+++ PROVIDED INFORMATION
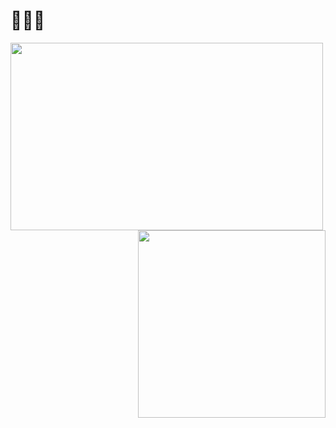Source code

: # 👋👋👋

<!-- ### Hi there 👋 -->

<!--
**Littlehhh/Littlehhh** is a ✨ _special_ ✨ repository because its `README.md` (this file) appears on your GitHub profile.

Here are some ideas to get you started:

- 🔭 I’m currently working on ...
- 🌱 I’m currently learning ...
- 👯 I’m looking to collaborate on ...
- 🤔 I’m looking for help with ...
- 💬 Ask me about ...
- 📫 How to reach me: ...
- 😄 Pronouns: ...
- ⚡ Fun fact: ...
-->

<!-- ![Github stats](https://github-readme-stats.vercel.app/api?username=Littlehhh&show_icons=true&hide_border=true&count_private=true)

![Top Langs](https://github-readme-stats.vercel.app/api/top-langs/?username=Littlehhh&count_private=true) -->


<!-- <img src="https://github-readme-stats.vercel.app/api?username=Littlehhh&show_icons=true&hide_border=true&count_private=true" align="left" >

<img src="https://github-readme-stats.vercel.app/api/top-langs/?username=Littlehhh&count_private=true" align="right" > -->

<a>
  <img align="left" width="500" height="300" src="https://github-readme-stats.vercel.app/api?username=Littlehhh&show_icons=true&hide_border=true&count_private=true&hide=prs" />
  <img align="right" width="300" height="300" src="https://github-readme-stats.vercel.app/api/top-langs/?username=Littlehhh&count_private=true" />
</a>
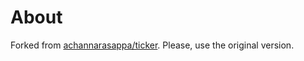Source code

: # About

Forked from [achannarasappa/ticker](https://github.com/achannarasappa/ticker). Please, use the original version.

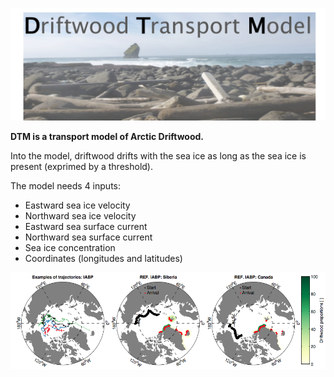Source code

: ![alt text](https://github.com/dalaiden/DTM-model/blob/master/logo.png)

**DTM is a transport model of Arctic Driftwood.** 

Into the model, driftwood drifts with the sea ice as long as the sea ice is present (exprimed by a threshold). 

The model needs 4 inputs:

- Eastward sea ice velocity
- Northward sea ice velocity
- Eastward sea surface current
- Northward sea surface current
- Sea ice concentration
- Coordinates (longitudes and latitudes)

![alt text](https://github.com/dalaiden/DTM-model/blob/master/example_DTM_output.jpg)
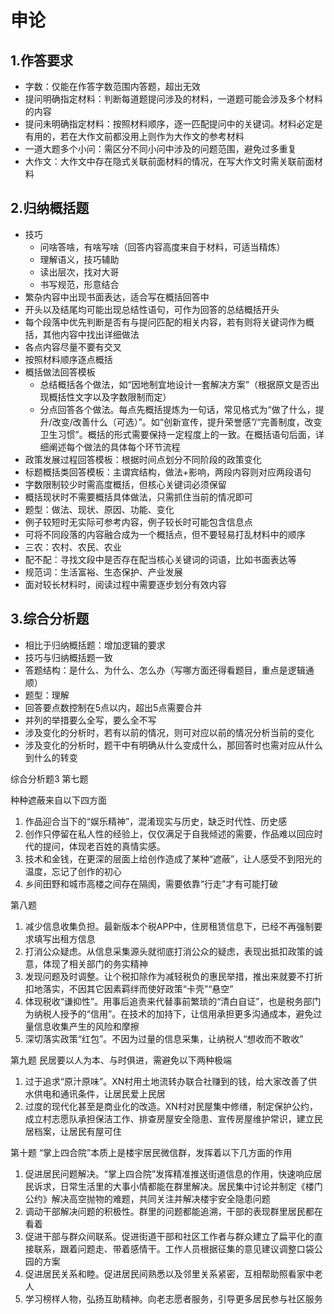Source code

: # 申论
## 1.作答要求
- 字数：仅能在作答字数范围内答题，超出无效
- 提问明确指定材料：判断每道题提问涉及的材料，一道题可能会涉及多个材料的内容
- 提问未明确指定材料：按照材料顺序，逐一匹配提问中的关键词。材料必定是有用的，若在大作文前都没用上则作为大作文的参考材料
- 一道大题多个小问：需区分不同小问中涉及的问题范围，避免过多重复
- 大作文：大作文中存在隐式关联前面材料的情况，在写大作文时需关联前面材料


## 2.归纳概括题
- 技巧
  - 问啥答啥，有啥写啥（回答内容高度来自于材料，可适当精炼）
  - 理解语义，技巧辅助
  - 读出层次，找对大哥
  - 书写规范，形意结合
- 繁杂内容中出现书面表达，适合写在概括回答中
- 开头以及结尾均可能出现总结性语句，可作为回答的总结概括开头
- 每个段落中优先判断是否有与提问匹配的相关内容，若有则将关键词作为概括，其他内容中找出详细做法
- 各点内容尽量不要有交叉
- 按照材料顺序逐点概括
- 概括做法回答模板
  - 总结概括各个做法，如“因地制宜地设计一套解决方案”（根据原文是否出现概括性文字以及字数限制而定）
  - 分点回答各个做法。每点先概括提炼为一句话，常见格式为“做了什么，提升/改变/改善什么（可选）”。如“创新宣传，提升荣誉感”/“完善制度，改变卫生习惯”。概括的形式需要保持一定程度上的一致。在概括语句后面，详细阐述每个做法的具体每个环节流程
- 政策发展过程回答模板：根据时间点划分不同阶段的政策变化
- 标题概括类回答模板：主谓宾结构，做法+影响，两段内容则对应两段语句
- 字数限制较少时需高度概括，但核心关键词必须保留
- 概括现状时不需要概括具体做法，只需抓住当前的情况即可
- 题型：做法、现状、原因、功能、变化
- 例子较短时无实际可参考内容，例子较长时可能包含信息点
- 可将不同段落的内容融合成为一个概括点，但不要轻易打乱材料中的顺序
- 三农：农村、农民、农业
- 配不配：寻找文段中是否存在配当核心关键词的词语，比如书面表达等
- 规范词：生活富裕、生态保护、产业发展
- 面对较长材料时，阅读过程中需要逐步划分有效内容



## 3.综合分析题
- 相比于归纳概括题：增加逻辑的要求
- 技巧与归纳概括题一致
- 答题结构：是什么、为什么、怎么办（写哪方面还得看题目，重点是逻辑通顺）
- 题型：理解
- 回答要点数控制在5点以内，超出5点需要合并
- 并列的举措要么全写，要么全不写
- 涉及变化的分析时，若有以前的情况，则可对应以前的情况分析当前的变化
- 涉及变化的分析时，题干中有明确从什么变成什么，那回答时也需对应从什么到什么的转变




综合分析题3
第七题

种种遮蔽来自以下四方面
1. 作品迎合当下的“娱乐精神”，混淆现实与历史，缺乏时代性、历史感
2. 创作只停留在私人性的经验上，仅仅满足于自我倾述的需要，作品难以回应时代的提问，体现老百姓的真情实感。 
3. 技术和金钱，在更深的层面上给创作造成了某种“遮蔽”，让人感受不到阳光的温度，忘记了创作的初心
4. 乡间田野和城市高楼之间存在隔阂，需要依靠“行走”才有可能打破



第八题
1. 减少信息收集负担。最新版本个税APP中，住房租赁信息下，已经不再强制要求填写出租方信息
2. 打消公众疑虑。从信息采集源头就彻底打消公众的疑虑，表现出抵扣政策的诚意，体现了相关部门的务实精神
3. 发现问题及时调整。让个税扣除作为减轻税负的惠民举措，推出来就要不打折扣地落实，不因其它因素羁绊而使好政策“卡壳”“悬空”
4. 体现税收“谦抑性”。用事后追责来代替事前繁琐的“清白自证”，也是税务部门为纳税人授予的“信用”。在技术的加持下，让信用承担更多沟通成本，避免过量信息收集产生的风险和摩擦
5. 深切落实政策“红包”。不因为过量的信息采集，让纳税人“想收而不敢收”


第九题
民居要以人为本、与时俱进，需避免以下两种极端
1. 过于追求“原汁原味”。XN村用土地流转办联合社赚到的钱，给大家改善了供水供电和通讯条件，让居民爱上民居
2. 过度的现代化甚至是商业化的改造。XN村对民屋集中修缮，制定保护公约，成立村志愿队承担保洁工作、排查房屋安全隐患、宣传房屋维护常识，建立民居档案，让居民有屋可住


第十题
“掌上四合院”本质上是楼宇居民微信群，发挥着以下几方面的作用
1. 促进居民问题解决。“掌上四合院”发挥精准推送街道信息的作用，快速响应居民诉求，日常生活里的大事小情都能在群里解决。居民集中讨论并制定《楼门公约》解决高空抛物的难题，共同关注并解决楼宇安全隐患问题
2. 调动干部解决问题的积极性。群里的问题都能追溯，干部的表现群里居民都在看着
3. 促进干部与群众间联系。促进街道干部和社区工作者与群众建立了扁平化的直接联系，跟着问题走、带着感情干。工作人员根据征集的意见建议调整口袋公园的方案
4. 促进居民关系和睦。促进居民间熟悉以及邻里关系紧密，互相帮助照看家中老人
5. 学习榜样人物，弘扬互助精神。向老志愿者服务，引导更多居民参与社区服务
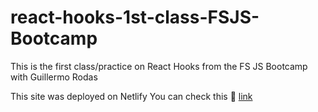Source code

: # react-hooks-1st-class-FSJS-Bootcamp
This is the first class/practice on React Hooks from the FS JS Bootcamp with Guillermo Rodas

This site was deployed on Netlify
You can check this 🔗 [link](react-hooks-1st-class-bootcamp.netlify.app)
++++++
**WORK REQUEST**:
Which lines in the data hold the string "class"? Copy each of them.

**ANSWER SPACE**:
: # react-hooks-1st-class-FSJS-Bootcamp
This is the first class/practice on React Hooks from the FS JS Bootcamp with Guillermo Rodas
You can check this 🔗 [link](react-hooks-1st-class-bootcamp.netlify.app)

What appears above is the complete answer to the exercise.